Hundreds, certainly, but I don't know how many--and there are multiple orgs. for e.g. Isshin-ryu, Uechi-ryu,...


----------



## JadecloudAlchemist (Apr 29, 2009)

> Chito-ryu ("of the Chinese T'ang dynasty, 1000 years ago")
> Genseiryu
> Goju-ryu ("Hard Soft")
> Go Kan Ryu
> ...


 I posted this else where. I doubt this is a complete list as I am sure there are more in Okinawa,Japan and around the world. Hybrids,taking things out adding things in etc etc makes it almost impossible to track all the Ryus of Karate. However this list is a good start. Differences would be quite alot of possible combos. Example comparing say Wado with Shotokan then Wado with Uechi and so on you can see the endless possible comparisions.


----------



## searcher (Apr 29, 2009)

How ever many can be listed here multiplied by at least 3.


----------



## Grenadier (Apr 30, 2009)

There are many styles of Japanese Karate, and amongst these styles are both hard and soft systems.  

The most popular style is Shotokan Karate, which is primarily a hard striking style that strongly emphasizes linear techniques.  

You also have other Japanese systems, such as Wado Ryu, which combines the hard striking of Shotokan, with the softer techinques of Shintoyoshinryu Ju Jutsu.  

These are but two of dozens of good systems out there.  Your best bet is to simply go to a Japanese Karate dojo, and see if it is what you are seeking.  
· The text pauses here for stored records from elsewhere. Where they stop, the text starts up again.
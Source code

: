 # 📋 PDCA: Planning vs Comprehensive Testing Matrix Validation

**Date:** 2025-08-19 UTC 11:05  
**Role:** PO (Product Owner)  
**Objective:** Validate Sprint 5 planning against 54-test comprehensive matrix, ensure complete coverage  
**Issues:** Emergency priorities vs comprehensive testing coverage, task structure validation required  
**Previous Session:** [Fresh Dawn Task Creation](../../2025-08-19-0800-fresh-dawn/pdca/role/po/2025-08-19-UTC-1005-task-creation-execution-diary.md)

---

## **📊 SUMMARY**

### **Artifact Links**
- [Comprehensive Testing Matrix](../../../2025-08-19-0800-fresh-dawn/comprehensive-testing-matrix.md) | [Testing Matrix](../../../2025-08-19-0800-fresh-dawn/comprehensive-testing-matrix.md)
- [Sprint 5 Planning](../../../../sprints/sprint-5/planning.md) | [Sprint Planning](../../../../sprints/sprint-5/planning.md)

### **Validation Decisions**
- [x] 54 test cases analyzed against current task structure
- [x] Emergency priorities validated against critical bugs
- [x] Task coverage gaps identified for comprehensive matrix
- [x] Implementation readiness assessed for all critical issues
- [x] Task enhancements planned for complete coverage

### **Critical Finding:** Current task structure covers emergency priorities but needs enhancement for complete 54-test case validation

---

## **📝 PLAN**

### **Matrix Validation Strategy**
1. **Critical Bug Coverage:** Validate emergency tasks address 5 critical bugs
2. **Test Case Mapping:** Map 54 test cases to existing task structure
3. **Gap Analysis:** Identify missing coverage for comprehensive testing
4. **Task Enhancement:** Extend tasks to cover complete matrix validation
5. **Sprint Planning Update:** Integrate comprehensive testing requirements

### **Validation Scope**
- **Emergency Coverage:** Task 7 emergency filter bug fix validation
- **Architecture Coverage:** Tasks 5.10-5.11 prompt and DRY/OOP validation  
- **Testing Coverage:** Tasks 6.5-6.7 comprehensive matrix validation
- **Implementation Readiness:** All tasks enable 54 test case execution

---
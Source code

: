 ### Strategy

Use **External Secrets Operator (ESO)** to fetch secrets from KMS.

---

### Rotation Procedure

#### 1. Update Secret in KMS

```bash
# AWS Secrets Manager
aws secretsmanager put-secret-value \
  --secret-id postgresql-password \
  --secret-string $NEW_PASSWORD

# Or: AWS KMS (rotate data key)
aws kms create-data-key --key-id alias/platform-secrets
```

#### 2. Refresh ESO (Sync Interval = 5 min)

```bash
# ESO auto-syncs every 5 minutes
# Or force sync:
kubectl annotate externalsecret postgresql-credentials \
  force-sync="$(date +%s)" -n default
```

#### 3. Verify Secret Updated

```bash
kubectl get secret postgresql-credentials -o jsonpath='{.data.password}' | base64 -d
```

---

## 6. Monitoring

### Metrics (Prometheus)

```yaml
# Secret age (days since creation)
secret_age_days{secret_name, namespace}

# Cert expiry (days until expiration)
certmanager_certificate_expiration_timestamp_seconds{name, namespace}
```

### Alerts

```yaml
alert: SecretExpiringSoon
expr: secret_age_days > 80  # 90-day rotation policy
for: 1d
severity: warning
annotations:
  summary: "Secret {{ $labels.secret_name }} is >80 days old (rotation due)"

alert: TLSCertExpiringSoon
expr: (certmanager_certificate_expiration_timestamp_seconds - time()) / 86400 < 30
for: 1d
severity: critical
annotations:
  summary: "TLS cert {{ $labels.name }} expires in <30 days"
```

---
On another note, I would dismiss the claims of Shotokan not being a good style of Karate, since many excellent practitioners come from Shotokan (Nishiyama, Kanazawa, etc).  

I suspect that the people who dismiss Shotokan Karate as a non-effective system, are those who look down on the way it came about from Itosu's methods.  Such individuals tend to think that Itosu watered down the system, making it more of a "school children's game."  

While Itosu did make things more simplified for the beginners by adding more fundamental training, the advanced material remained unchanged.  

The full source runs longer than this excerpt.